Patients with SWS may also experience stroke-like episodes, marked by transitory periods of hemiparesis, with or without difficulties in speech [8], related to abnormal venous drainage and arterial perfusion in affected brain regions, as revealed on perfusion imaging scans [9]. These often have a variable clinical course with variable duration. Due to the nature of these episodes, patients with SWS may be placed on low-dose aspirin, which has been shown to reduce the number of stroke-like episodes and seizure symptoms in this population [10].

2. Case Presentation

Here, we present a case of a two-year-old male patient born full-term with a history of a left-sided port wine birthmark involving the V1-V2 dermatomes who re-presented to the emergency department (ED) with new-onset focal right-sided seizure-like activity in the setting of a head injury which had transpired 6 days prior. Preceding the head injury, the patient was noted to be in his usual state of health; the morning of the accident, the patient was roughhousing with his elder sibling when they collided heads. The patient did not lose consciousness. About thirty minutes after the collision, the patient was noted to be more tired than usual and experienced a few episodes of emesis. Later on that day, he was evaluated at the ED, where he was noted to be in no acute distress, alert, without focal neurological deficits observed. CT head returned negative for an acute intracranial abnormality. While there, he failed a per os (PO) challenge, was offered hospital admission for observation but parents declined, after which point he was then discharged with strict return precautions. The following day, the patient was evaluated at his pediatrician’s office, where he was alert, active, with a steady and balanced gait, 5/5 muscle strength and with cranial nerves (CN) II-XII intact. In the days preceding this office visit, the patient’s symptoms were improving, though he complained of a headache and experienced several witnessed, brief (lasting between 5 and 10 s), self-resolved staring spells to the right.
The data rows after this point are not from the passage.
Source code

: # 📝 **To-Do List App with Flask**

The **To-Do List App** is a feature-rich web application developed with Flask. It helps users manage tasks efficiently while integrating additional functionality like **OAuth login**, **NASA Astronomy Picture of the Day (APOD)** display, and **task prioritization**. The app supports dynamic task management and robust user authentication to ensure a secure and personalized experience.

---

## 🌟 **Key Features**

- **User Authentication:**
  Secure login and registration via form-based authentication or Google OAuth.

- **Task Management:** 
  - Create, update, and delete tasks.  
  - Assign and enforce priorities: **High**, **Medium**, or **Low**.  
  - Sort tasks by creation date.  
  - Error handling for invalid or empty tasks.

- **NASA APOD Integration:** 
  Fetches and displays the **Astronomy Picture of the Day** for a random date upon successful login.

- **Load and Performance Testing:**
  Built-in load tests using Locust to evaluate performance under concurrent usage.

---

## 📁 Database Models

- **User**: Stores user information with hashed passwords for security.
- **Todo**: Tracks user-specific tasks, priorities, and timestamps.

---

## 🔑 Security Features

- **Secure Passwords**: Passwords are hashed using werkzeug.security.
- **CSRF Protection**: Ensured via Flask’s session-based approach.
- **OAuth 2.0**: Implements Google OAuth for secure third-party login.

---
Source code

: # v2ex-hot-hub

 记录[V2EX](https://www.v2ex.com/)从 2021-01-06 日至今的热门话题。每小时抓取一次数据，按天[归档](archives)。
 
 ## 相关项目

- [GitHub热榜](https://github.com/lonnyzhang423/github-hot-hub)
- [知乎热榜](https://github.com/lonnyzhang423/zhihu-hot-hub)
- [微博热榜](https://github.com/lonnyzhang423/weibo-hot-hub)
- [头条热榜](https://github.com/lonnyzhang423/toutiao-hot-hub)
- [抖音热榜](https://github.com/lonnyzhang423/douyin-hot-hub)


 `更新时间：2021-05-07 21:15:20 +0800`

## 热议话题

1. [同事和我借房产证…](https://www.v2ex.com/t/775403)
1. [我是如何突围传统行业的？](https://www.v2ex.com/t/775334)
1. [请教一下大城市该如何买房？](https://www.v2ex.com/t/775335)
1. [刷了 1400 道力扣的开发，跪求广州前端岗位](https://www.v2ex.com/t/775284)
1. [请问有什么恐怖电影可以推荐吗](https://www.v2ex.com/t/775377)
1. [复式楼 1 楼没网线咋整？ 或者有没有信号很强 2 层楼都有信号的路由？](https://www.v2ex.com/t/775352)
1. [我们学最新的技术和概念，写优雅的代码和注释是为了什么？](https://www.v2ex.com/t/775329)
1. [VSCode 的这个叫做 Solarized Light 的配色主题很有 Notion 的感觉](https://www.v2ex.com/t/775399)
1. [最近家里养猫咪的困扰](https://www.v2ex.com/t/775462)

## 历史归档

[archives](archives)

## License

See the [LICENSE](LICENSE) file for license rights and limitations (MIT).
These were not associated with a prodrome, convulsions, or a postictal period, and the patient returned to his baseline following these episodes. Five days after the collision, the patient experienced one prolonged staring episode, at which point it took the patient a longer period of time to react, but these symptoms were self-limited. Six days after the injury, the patient’s father awoke to find his son’s right upper and lower extremity shaking, describing it as a jerking motion with associated drooling, abnormal eye rolling movements, and cheek contractions. Emergency medical services were notified, who, upon arrival, administered one dose of intranasal midazolam with symptom resolution; the episode lasted about twenty minutes and was associated with about a ninety minute postictal period. The patient was brought to the ED for further evaluation.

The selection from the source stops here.